(Task description): All pictures must be left out as you transcribe the lines from the first line of the data to the line containing "remote (server-side) EGL/GLES2", both included.

*** Dataset extract ***

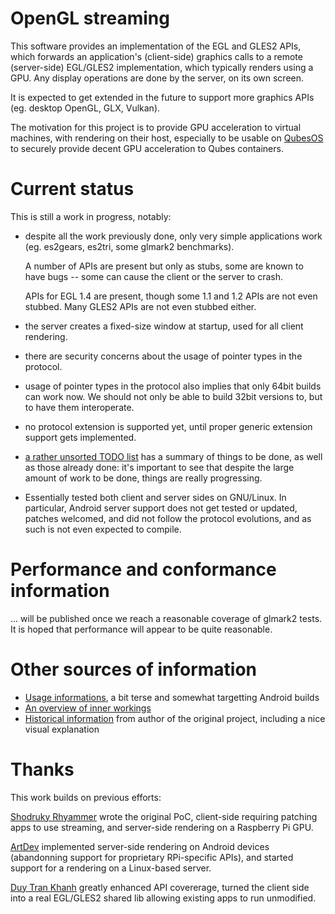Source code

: # OpenGL streaming

This software provides an implementation of the EGL and GLES2 APIs,
which forwards an application's (client-side) graphics calls to a
remote (server-side) EGL/GLES2 implementation, which typically renders
using a GPU.  Any display operations are done by the server, on its
own screen.

It is expected to get extended in the future to support more graphics
APIs (eg. desktop OpenGL, GLX, Vulkan).

The motivation for this project is to provide GPU acceleration to
virtual machines, with rendering on their host, especially to be
usable on [QubesOS](https://www.qubes-os.org/) to securely provide
decent GPU acceleration to Qubes containers.


# Current status

This is still a work in progress, notably:

* despite all the work previously done, only very simple applications
  work (eg. es2gears, es2tri, some glmark2 benchmarks).

  A number of APIs are present but only as stubs, some are known to
  have bugs -- some can cause the client or the server to crash.

  APIs for EGL 1.4 are present, though some 1.1 and 1.2 APIs are not
  even stubbed.  Many GLES2 APIs are not even stubbed either.

* the server creates a fixed-size window at startup, used for all
  client rendering.

* there are security concerns about the usage of pointer types in the
  protocol.

* usage of pointer types in the protocol also implies that only 64bit
  builds can work now.  We should not only be able to build 32bit
  versions to, but to have them interoperate.

* no protocol extension is supported yet, until proper generic
  extension support gets implemented.

* [a rather unsorted TODO list](TODO.md) has a summary of things to be
  done, as well as those already done: it's important to see that
  despite the large amount of work to be done, things are really
  progressing.

* Essentially tested both client and server sides on GNU/Linux.  In
  particular, Android server support does not get tested or updated,
  patches welcomed, and did not follow the protocol evolutions, and as
  such is not even expected to compile.


# Performance and conformance information

... will be published once we reach a reasonable coverage of glmark2
tests.  It is hoped that performance will appear to be quite
reasonable.


# Other sources of information

* [Usage informations](USAGE.md), a bit terse and somewhat targetting
  Android builds
* [An overview of inner workings](INTERNALS.md)
* [Historical information](README.shodruky-rhyammer.md) from author of
  the original project, including a nice visual explanation


# Thanks

This work builds on previous efforts:

[Shodruky Rhyammer](https://github.com/shodruky-rhyammer/gl-streaming)
wrote the original PoC, client-side requiring patching apps to use
streaming, and server-side rendering on a Raspberry Pi GPU.

[ArtDev](https://github.com/artdeell/gl-streaming) implemented
server-side rendering on Android devices (abandonning support for
proprietary RPi-specific APIs), and started support for a rendering on
a Linux-based server.

[Duy Tran
Khanh](https://github.com/khanhduytran0/android-gl-streaming) greatly
enhanced API covererage, turned the client side into a real EGL/GLES2
shared lib allowing existing apps to run unmodified.
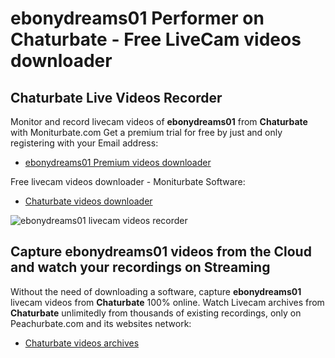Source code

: # ebonydreams01 Performer on Chaturbate - Free LiveCam videos downloader

## Chaturbate Live Videos Recorder

Monitor and record livecam videos of **ebonydreams01** from **Chaturbate** with Moniturbate.com
Get a premium trial for free by just and only registering with your Email address:
* [ebonydreams01 Premium videos downloader](https://moniturbate.com/request-demo-licence-key.html)

Free livecam videos downloader - Moniturbate Software:
* [Chaturbate videos downloader](https://moniturbate.com/moniturbate-download-software.html)

![ebonydreams01 livecam videos recorder](https://peachurnet.com/templates/moniturbate-software.png)


## Capture ebonydreams01 videos from the Cloud and watch your recordings on Streaming

Without the need of downloading a software, capture **ebonydreams01** livecam videos from **Chaturbate** 100% online.
Watch Livecam archives from **Chaturbate** unlimitedly from thousands of existing recordings, only on Peachurbate.com and its websites network:
* [Chaturbate videos archives](https://peachurnet.com/)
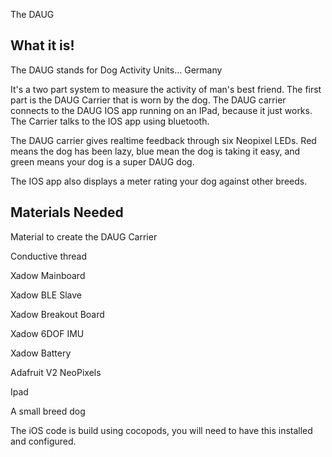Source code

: The DAUG

What it is!
--------------
The DAUG stands for Dog Activity Units... Germany

It's a two part system to measure the activity of man's best friend.  The first part is the DAUG Carrier that is worn by the dog. The DAUG carrier connects to the DAUG IOS app running on an IPad, because it just works.  The Carrier talks to the IOS app using bluetooth.

The DAUG carrier gives realtime feedback through six Neopixel LEDs.  Red means the dog has been lazy, blue mean the dog is taking it easy, and green means your dog is a super DAUG dog.

The IOS app also displays a meter rating your dog against other breeds.





Materials Needed
------------------
Material to create the DAUG Carrier

Conductive thread

Xadow Mainboard

Xadow BLE Slave

Xadow Breakout Board

Xadow 6DOF IMU

Xadow Battery

Adafruit V2 NeoPixels

Ipad

A small breed dog

The iOS code is build using cocopods, you will need to have this installed and configured. 




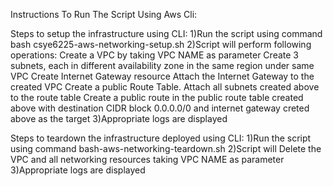 Instructions To Run The Script Using Aws Cli:

Steps to setup the infrastructure using CLI: 
1)Run the script using command bash csye6225-aws-networking-setup.sh
2)Script will perform following operations:
   Create a VPC by taking VPC NAME as parameter
   Create 3 subnets, each in different availability zone in the same region under same VPC
   Create Internet Gateway resource
   Attach the Internet Gateway to the created VPC
   Create a public Route Table. Attach all subnets created above to the route table
   Create a public route in the public route table created above with destination CIDR block 0.0.0.0/0 
   and internet gateway creted above as the target
3)Appropriate logs are displayed

Steps to teardown the infrastructure deployed using CLI: 
1)Run the script using command bash-aws-networking-teardown.sh
2)Script will Delete the VPC and all networking resources taking VPC NAME as parameter
3)Appropriate logs are displayed
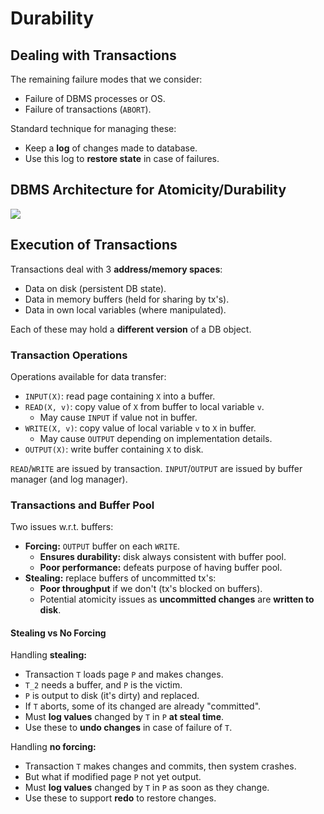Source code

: # Durability
## Dealing with Transactions
The remaining failure modes that we consider:
- Failure of DBMS processes or OS.
- Failure of transactions (``ABORT``).

Standard technique for managing these:
- Keep a **log** of changes made to database.
- Use this log to **restore state** in case of failures.

## DBMS Architecture for Atomicity/Durability
![](https://cgi.cse.unsw.edu.au/~cs9315/21T1/lectures/tx-durability/Pics/txproc/arch.png)

## Execution of Transactions
Transactions deal with 3 **address/memory spaces**:
- Data on disk (persistent DB state).
- Data in memory buffers (held for sharing by tx's).
- Data in own local variables (where manipulated).

Each of these may hold a **different version** of a DB object.

### Transaction Operations
Operations available for data transfer:
- ``INPUT(X)``: read page containing ``X`` into a buffer.
- ``READ(X, v)``: copy value of ``X`` from buffer to local variable ``v``.
    - May cause ``INPUT`` if value not in buffer.
- ``WRITE(X, v)``: copy value of local variable ``v`` to ``X`` in buffer.
    - May cause ``OUTPUT`` depending on implementation details.
- ``OUTPUT(X)``: write buffer containing ``X`` to disk.

``READ``/``WRITE`` are issued by transaction.
``INPUT``/``OUTPUT`` are issued by buffer manager (and log manager).

### Transactions and Buffer Pool
Two issues w.r.t. buffers:
- **Forcing:** ``OUTPUT`` buffer on each ``WRITE``.
    - **Ensures durability:** disk always consistent with buffer pool.
    - **Poor performance:** defeats purpose of having buffer pool.
- **Stealing:** replace buffers of uncommitted tx's:
    - **Poor throughput** if we don't (tx's blocked on buffers).
    - Potential atomicity issues as **uncommitted changes** are **written to disk**.

#### Stealing vs No Forcing
Handling **stealing:**
- Transaction ``T`` loads page ``P`` and makes changes.
- ``T_2`` needs a buffer, and ``P`` is the victim.
- ``P`` is output to disk (it's dirty) and replaced.
- If ``T`` aborts, some of its changed are already "committed".
- Must **log values** changed by ``T`` in ``P`` **at steal time**.
- Use these to **undo changes** in case of failure of ``T``.

Handling **no forcing:**
- Transaction ``T`` makes changes and commits, then system crashes.
- But what if modified page ``P`` not yet output.
- Must **log values** changed by ``T`` in ``P`` as soon as they change.
- Use these to support **redo** to restore changes.

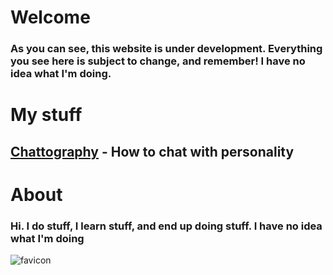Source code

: Welcome
========

### As you can see, this website is under development. Everything you see here is subject to change, and remember! I have no idea what I'm doing.

My stuff
=========

## [Chattography](posts/chattography) - How to chat with personality


About
=====

### Hi. I do stuff, I learn stuff, and end up doing stuff. **I have no idea what I'm doing**

![favicon](favicon.ico)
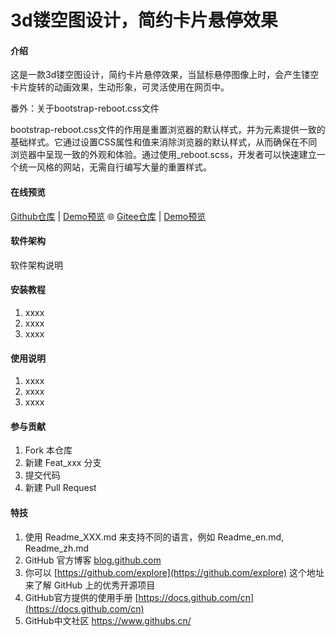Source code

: # 3d镂空图设计，简约卡片悬停效果

#### 介绍
这是一款3d镂空图设计，简约卡片悬停效果，当鼠标悬停图像上时，会产生镂空卡片旋转的动画效果，生动形象，可灵活使用在网页中。

番外：关于bootstrap-reboot.css文件

bootstrap-reboot.css文件的作用是重置浏览器的默认样式，并为元素提供一致的基础样式。它通过设置CSS属性和值来消除浏览器的默认样式，从而确保在不同浏览器中呈现一致的外观和体验。通过使用_reboot.scss，开发者可以快速建立一个统一风格的网站，无需自行编写大量的重置样式。

#### 在线预览

[Github仓库](https://github.com/sunyctf/css-effects) | [Demo预览](https://sunyctf.github.io/css-effects/other/3d-cutout-card/index.html) 🌐 [Gitee仓库](https://gitee.com/sunyctf/css-effects) | [Demo预览](https://sunyctf.gitee.io/css-effects/other/3d-cutout-card/index.html)

#### 软件架构
软件架构说明


#### 安装教程

1.  xxxx
2.  xxxx
3.  xxxx

#### 使用说明

1.  xxxx
2.  xxxx
3.  xxxx

#### 参与贡献

1.  Fork 本仓库
2.  新建 Feat_xxx 分支
3.  提交代码
4.  新建 Pull Request


#### 特技

1.  使用 Readme\_XXX.md 来支持不同的语言，例如 Readme\_en.md, Readme\_zh.md
2.  GitHub 官方博客 [blog.github.com](https://github.blog)
3.  你可以 [https://github.com/explore](https://github.com/explore) 这个地址来了解 GitHub 上的优秀开源项目
4.  GitHub官方提供的使用手册 [https://docs.github.com/cn](https://docs.github.com/cn)
5.  GitHub中文社区 https://www.githubs.cn/
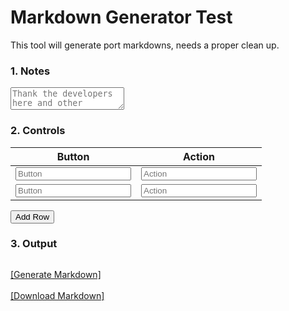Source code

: <!DOCTYPE html>
<html lang="en" data-md-color-scheme="dark">
<head>
  <meta charset="UTF-8" />
  <title>Markdown Generator Test</title>
  <style>
    /* Apply existing color scheme for the page */
    body {
      background-color: var(--md-default-bg-color);
      color: var(--md-default-fg-color);
    }

    textarea, input {
      padding: var(--custom-input-padding); /* Use new custom padding variable */
      margin: var(--custom-margin); /* Use new custom margin variable */
      width: 100%;
    }

    pre {
      background-color: var(--md-code-bg-color);
      color: var(--md-code-fg-color);
      border-radius: var(--custom-table-border-radius); /* Use new custom border radius */
      overflow: auto;
    }

    table {
      width: 100%;
      background-color: var(--md-typeset-table-color);
      border-collapse: collapse;
    }

    /* Apply hover effect for better interaction feedback */
    button:hover {
      background-color: var(--md-primary-bg-color);
      color: var(--md-accent-fg-color);
    }

  </style>
</head>
<body>

<h1>Markdown Generator Test</h1>

<p>This tool will generate port markdowns, needs a proper clean up. </p>

<h3>1. Notes</h3>
<textarea id="markdownInput" placeholder="Thank the developers here and other notes..."></textarea>

<h3>2. Controls</h3>
<table id="tableContainer">
  <thead>
    <tr>
      <th>Button</th>
      <th>Action</th>
    </tr>
  </thead>
  <tbody>
    <tr>
      <td><input type="text" placeholder="Button" class="col1" /></td>
      <td><input type="text" placeholder="Action" class="col2" /></td>
    </tr>
    <tr>
      <td><input type="text" placeholder="Button" class="col1" /></td>
      <td><input type="text" placeholder="Action" class="col2" /></td>
    </tr>
  </tbody>
</table>
<p><button class="md-button md-button--primary" onclick="addRow()">Add Row</button></p>

<h3>3. Output</h3>
<pre id="outputArea"></pre>

<p>
  <a href="#" onclick="generateMarkdown(); return false;" class="md-button md-button--primary">[Generate Markdown]</a><br />
  <br> 
  <a href="#" onclick="downloadMarkdown(); return false;" class="md-button md-button--primary">[Download Markdown]</a>
</p>

<script>
function addRow() {
  const container = document.getElementById('tableContainer').getElementsByTagName('tbody')[0];
  const newRow = document.createElement('tr');
  newRow.innerHTML = `
    <td><input type="text" placeholder="Button Text" class="col1" /></td>
    <td><input type="text" placeholder="Action URL" class="col2" /></td>
  `;
  container.appendChild(newRow);
}

function generateMarkdown() {
  const intro = document.getElementById('markdownInput').value.trim();

  const rows = Array.from(document.querySelectorAll('#tableContainer tbody tr')).map(row => {
    const col1 = row.querySelector('.col1').value.trim();
    const col2 = row.querySelector('.col2').value.trim();
    return `| ${col1} | ${col2} |`;
  });

  let tableMarkdown = '\n## Data Table\n\n| Button | Action |\n|--------|--------|\n' + rows.join('\n');

  const buttons = `
[Download Markdown]{ .md-button .md-button--primary }
`.trim();

  const full = `${intro}\n\n${buttons}\n\n${tableMarkdown}`;
  document.getElementById('outputArea').textContent = full;
}

function downloadMarkdown() {
  const md = document.getElementById('outputArea').textContent;
  const blob = new Blob([md], { type: 'text/markdown' });
  const url = URL.createObjectURL(blob);
  const a = document.createElement('a');
  a.href = url;
  a.download = 'README.md';
  a.click();
  URL.revokeObjectURL(url);
}
</script>

</body>
</html>



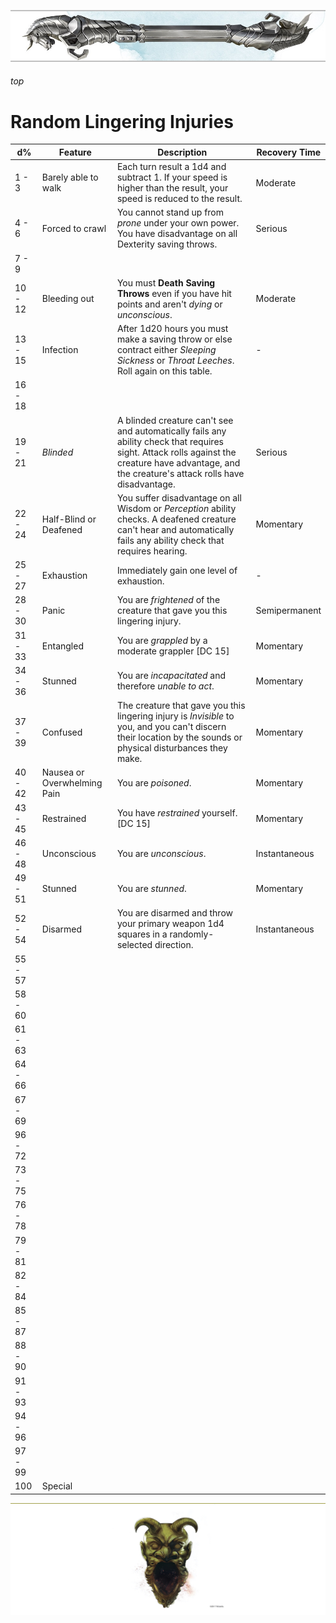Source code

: 
![immovable rod](../../images/immovable-rod.jpg)

###### top


# Random Lingering Injuries

|d%|Feature|Description|Recovery Time|
|--|-------|-----------|-|
|1 - 3|Barely able to walk|Each turn result a 1d4 and subtract 1. If your speed is higher than the result, your speed is reduced to the result.|Moderate|
|4 - 6|Forced to crawl|You cannot stand up from _prone_ under your own power. You have disadvantage on all Dexterity saving throws.|Serious|
|7 - 9|||
|10 - 12|Bleeding out|You must **Death Saving Throws** even if you have hit points and aren't _dying_ or _unconscious_.|Moderate|
|13 - 15|Infection|After 1d20 hours you must make a saving throw or else contract either _Sleeping Sickness_ or _Throat Leeches_. Roll again on this table.|-|
|16 - 18|||
|19 - 21|_Blinded_|A blinded creature can't see and automatically fails any ability check that requires sight. Attack rolls against the creature have advantage, and the creature's attack rolls have disadvantage.|Serious|
|22 - 24|Half-Blind or Deafened|You suffer disadvantage on all Wisdom or _Perception_ ability checks. A deafened creature can't hear and automatically fails any ability check that requires hearing.|Momentary|
|25 - 27|Exhaustion|Immediately gain one level of exhaustion.|-|
|28 - 30|Panic|You are _frightened_ of the creature that gave you this lingering injury.|Semipermanent|
|31 - 33|Entangled|You are _grappled_ by a moderate grappler [DC 15]|Momentary|
|34 - 36|Stunned|You are _incapacitated_ and therefore _unable to act_.|Momentary|
|37 - 39|Confused|The creature that gave you this lingering injury is _Invisible_ to you, and you can't discern their location by the sounds or physical disturbances they make.|Momentary|
|40 - 42|Nausea or Overwhelming Pain|You are _poisoned_.|Momentary|
|43 - 45|Restrained|You have _restrained_ yourself. [DC 15]|Momentary|
|46 - 48|Unconscious|You are _unconscious_.|Instantaneous|
|49 - 51|Stunned|You are _stunned_.|Momentary|
|52 - 54|Disarmed|You are disarmed and throw your primary weapon 1d4 squares in a randomly-selected direction.|Instantaneous|
|55 - 57|||
|58 - 60|||
|61 - 63|||
|64 - 66|||
|67 - 69|||
|96 - 72|||
|73 - 75|||
|76 - 78|||
|79 - 81|||
|82 - 84|||
|85 - 87|||
|88 - 90|||
|91 - 93|||
|94 - 96|||
|97 - 99|||
|100|Special|||

![the end](../../images/toa-end.jpg)
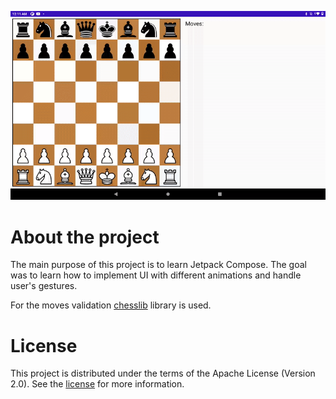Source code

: ![Tablet screenshot!](/media/chess.gif)

About the project
==================
The main purpose of this project is to learn Jetpack Compose. The goal was to learn how to implement UI with different animations and handle user's gestures.

For the moves validation [chesslib](https://github.com/bhlangonijr/chesslib) library is used.

# License

This project is distributed under the terms of the Apache License (Version 2.0). See the
[license](LICENSE) for more information.
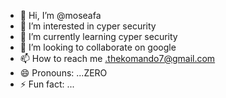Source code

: - 👋 Hi, I’m @moseafa
- 👀 I’m interested in cyper security 
- 🌱 I’m currently learning cyper security
- 💞️ I’m looking to collaborate on google
- 📫 How to reach me .thekomando7@gmail.com 
- 😄 Pronouns: ...ZERO
- ⚡ Fun fact: ...

<!---
moseafa/moseafa is a ✨ special ✨ repository because its `README.md` (this file) appears on your GitHub profile.
You can click the Preview link to take a look at your changes.
--->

*** End of Dataset extract ***

(Expected output):
Source code

: # OpenGL streaming

This software provides an implementation of the EGL and GLES2 APIs,
which forwards an application's (client-side) graphics calls to a
remote (server-side) EGL/GLES2 implementation, which typically renders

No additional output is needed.